When you answer, copy every line of the listing below exactly.

MATERIAL SHOWN
---*---

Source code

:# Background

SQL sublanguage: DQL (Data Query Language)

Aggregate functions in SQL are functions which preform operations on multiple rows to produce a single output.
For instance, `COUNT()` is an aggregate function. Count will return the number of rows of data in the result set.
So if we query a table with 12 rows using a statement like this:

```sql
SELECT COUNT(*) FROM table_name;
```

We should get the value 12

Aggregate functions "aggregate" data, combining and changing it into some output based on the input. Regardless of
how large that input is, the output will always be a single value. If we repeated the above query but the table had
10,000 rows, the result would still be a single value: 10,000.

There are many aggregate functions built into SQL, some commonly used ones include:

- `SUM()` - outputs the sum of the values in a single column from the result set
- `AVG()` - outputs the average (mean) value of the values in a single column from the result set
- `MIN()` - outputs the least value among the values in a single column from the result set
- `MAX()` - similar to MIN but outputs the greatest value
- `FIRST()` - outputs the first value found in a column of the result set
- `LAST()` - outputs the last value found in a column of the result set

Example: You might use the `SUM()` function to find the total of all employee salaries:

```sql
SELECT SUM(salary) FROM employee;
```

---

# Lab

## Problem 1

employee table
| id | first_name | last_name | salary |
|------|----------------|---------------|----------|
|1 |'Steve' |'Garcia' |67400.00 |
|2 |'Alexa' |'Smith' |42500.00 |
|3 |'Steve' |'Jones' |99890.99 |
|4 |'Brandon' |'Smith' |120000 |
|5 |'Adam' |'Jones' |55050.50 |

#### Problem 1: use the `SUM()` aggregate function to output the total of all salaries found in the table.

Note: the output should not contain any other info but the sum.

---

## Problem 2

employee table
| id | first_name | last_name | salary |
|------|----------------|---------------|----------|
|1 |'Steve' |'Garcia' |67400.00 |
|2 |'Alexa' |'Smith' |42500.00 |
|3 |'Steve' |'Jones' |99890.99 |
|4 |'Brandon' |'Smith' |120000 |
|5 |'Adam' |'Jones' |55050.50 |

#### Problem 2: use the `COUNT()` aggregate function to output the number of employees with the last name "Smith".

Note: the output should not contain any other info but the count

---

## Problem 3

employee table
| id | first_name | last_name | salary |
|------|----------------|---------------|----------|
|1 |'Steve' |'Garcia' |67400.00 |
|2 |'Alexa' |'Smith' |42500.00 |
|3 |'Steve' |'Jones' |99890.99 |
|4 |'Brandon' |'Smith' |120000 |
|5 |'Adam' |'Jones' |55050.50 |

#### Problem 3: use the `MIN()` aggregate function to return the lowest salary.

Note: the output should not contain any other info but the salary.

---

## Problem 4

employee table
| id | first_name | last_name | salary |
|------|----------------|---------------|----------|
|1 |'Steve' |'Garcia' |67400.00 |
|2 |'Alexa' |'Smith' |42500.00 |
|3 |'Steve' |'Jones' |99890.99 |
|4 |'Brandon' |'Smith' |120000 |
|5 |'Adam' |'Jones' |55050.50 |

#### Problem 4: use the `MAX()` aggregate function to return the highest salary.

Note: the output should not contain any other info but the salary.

---*---

TASK SOLUTION
Source code

:# Background

SQL sublanguage: DQL (Data Query Language)

Aggregate functions in SQL are functions which preform operations on multiple rows to produce a single output.
For instance, `COUNT()` is an aggregate function. Count will return the number of rows of data in the result set.
So if we query a table with 12 rows using a statement like this:

```sql
SELECT COUNT(*) FROM table_name;
```

We should get the value 12

Aggregate functions "aggregate" data, combining and changing it into some output based on the input. Regardless of
how large that input is, the output will always be a single value. If we repeated the above query but the table had
10,000 rows, the result would still be a single value: 10,000.

There are many aggregate functions built into SQL, some commonly used ones include:

- `SUM()` - outputs the sum of the values in a single column from the result set
- `AVG()` - outputs the average (mean) value of the values in a single column from the result set
- `MIN()` - outputs the least value among the values in a single column from the result set
- `MAX()` - similar to MIN but outputs the greatest value
- `FIRST()` - outputs the first value found in a column of the result set
- `LAST()` - outputs the last value found in a column of the result set

Example: You might use the `SUM()` function to find the total of all employee salaries:

```sql
SELECT SUM(salary) FROM employee;
```

---

# Lab

## Problem 1

employee table
| id | first_name | last_name | salary |
|------|----------------|---------------|----------|
|1 |'Steve' |'Garcia' |67400.00 |
|2 |'Alexa' |'Smith' |42500.00 |
|3 |'Steve' |'Jones' |99890.99 |
|4 |'Brandon' |'Smith' |120000 |
|5 |'Adam' |'Jones' |55050.50 |

#### Problem 1: use the `SUM()` aggregate function to output the total of all salaries found in the table.

Note: the output should not contain any other info but the sum.

---

## Problem 2

employee table
| id | first_name | last_name | salary |
|------|----------------|---------------|----------|
|1 |'Steve' |'Garcia' |67400.00 |
|2 |'Alexa' |'Smith' |42500.00 |
|3 |'Steve' |'Jones' |99890.99 |
|4 |'Brandon' |'Smith' |120000 |
|5 |'Adam' |'Jones' |55050.50 |

#### Problem 2: use the `COUNT()` aggregate function to output the number of employees with the last name "Smith".

Note: the output should not contain any other info but the count

---

## Problem 3

employee table
| id | first_name | last_name | salary |
|------|----------------|---------------|----------|
|1 |'Steve' |'Garcia' |67400.00 |
|2 |'Alexa' |'Smith' |42500.00 |
|3 |'Steve' |'Jones' |99890.99 |
|4 |'Brandon' |'Smith' |120000 |
|5 |'Adam' |'Jones' |55050.50 |

#### Problem 3: use the `MIN()` aggregate function to return the lowest salary.

Note: the output should not contain any other info but the salary.

---

## Problem 4

employee table
| id | first_name | last_name | salary |
|------|----------------|---------------|----------|
|1 |'Steve' |'Garcia' |67400.00 |
|2 |'Alexa' |'Smith' |42500.00 |
|3 |'Steve' |'Jones' |99890.99 |
|4 |'Brandon' |'Smith' |120000 |
|5 |'Adam' |'Jones' |55050.50 |

#### Problem 4: use the `MAX()` aggregate function to return the highest salary.

Note: the output should not contain any other info but the salary.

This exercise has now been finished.